英国ウェスト・ヨークシャー公文書館のコミュニティとの連携活動について

国立公文書館 統括公文書専門官室
公文書専門員 渡辺悦子

1. はじめに

ウェスト・ヨークシャー公文書館の本部がおかれるウェイクフィールド館。ウェスト・ライディング地域の不動産登録所も兼ねている。

ウェスト・ヨークシャー公文書館の本部がおかれるウェイクフィールド館。ウェスト・ライディング地域の不動産登録所も兼ねている。
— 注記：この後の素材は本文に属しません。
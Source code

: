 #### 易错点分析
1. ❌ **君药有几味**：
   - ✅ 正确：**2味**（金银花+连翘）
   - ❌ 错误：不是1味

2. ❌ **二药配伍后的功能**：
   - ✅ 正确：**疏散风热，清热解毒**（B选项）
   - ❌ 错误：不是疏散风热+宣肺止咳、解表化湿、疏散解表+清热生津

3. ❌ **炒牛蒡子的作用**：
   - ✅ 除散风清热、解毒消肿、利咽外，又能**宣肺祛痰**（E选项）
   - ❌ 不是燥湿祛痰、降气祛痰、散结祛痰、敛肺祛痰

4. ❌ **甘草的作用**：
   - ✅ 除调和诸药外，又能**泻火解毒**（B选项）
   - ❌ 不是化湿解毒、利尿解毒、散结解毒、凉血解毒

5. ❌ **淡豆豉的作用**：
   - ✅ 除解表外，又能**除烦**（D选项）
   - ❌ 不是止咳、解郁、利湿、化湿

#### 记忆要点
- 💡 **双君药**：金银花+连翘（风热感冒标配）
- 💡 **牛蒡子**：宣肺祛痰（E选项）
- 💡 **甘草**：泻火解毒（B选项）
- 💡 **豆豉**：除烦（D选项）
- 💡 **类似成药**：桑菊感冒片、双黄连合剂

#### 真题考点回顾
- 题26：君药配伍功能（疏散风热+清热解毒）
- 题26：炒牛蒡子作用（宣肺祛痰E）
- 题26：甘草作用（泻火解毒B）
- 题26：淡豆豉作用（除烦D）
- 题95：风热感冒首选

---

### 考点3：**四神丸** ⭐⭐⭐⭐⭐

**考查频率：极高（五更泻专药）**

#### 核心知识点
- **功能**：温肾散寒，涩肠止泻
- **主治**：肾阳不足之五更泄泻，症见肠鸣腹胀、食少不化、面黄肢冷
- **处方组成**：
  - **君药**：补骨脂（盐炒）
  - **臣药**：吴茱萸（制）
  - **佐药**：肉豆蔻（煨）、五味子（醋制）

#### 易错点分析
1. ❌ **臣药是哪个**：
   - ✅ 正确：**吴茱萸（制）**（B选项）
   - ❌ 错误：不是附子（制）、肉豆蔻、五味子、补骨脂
 ウェスト・ヨークシャー公文書館(West Yorkshire Archive Service、以下WYAS)は、コミュニティ[1]との様々な連携活動(community engagement)に努める館として、イギリス国内で知られている。
   本稿で主に取り上げるのは、WYASが2009~2012年に行ったプロジェクト「Our Stories」である。ウェスト・ヨークシャー地域におけるコミュニティとの連携強化を目指したこのプロジェクトの柱の一つは、「コミュニティ・アーカイブ認可制度」の創設である。この制度は、コミュニティの手でつくられた記録資料をコミュニティ自身の手で守りながらも、公文書館とのネットワークでつながり支えあうという仕組みである。「Our Stories」プロジェクトにおけるもう一つの取組みは、オーラルヒストリーの収集を促進するための「Sporting Heroes」プロジェクトである。これは、ヨークシャーを拠点とするプロスポーツクラブの現役選手/OB選手、サポーターのオーラルヒストリーを集めて新たな「地域の記録」とするもので、2012年に開催されたロンドン・オリンピックの関連文化イベントとしても成功した。
   これらの取組みは、海外の地方公文書館による地域/コミュニティ連携の取組みとして注目されるのみならず、日本でも近年注目されつつあるオーラルヒストリーの活用に示唆を与えると考えられ、以下紹介することとする。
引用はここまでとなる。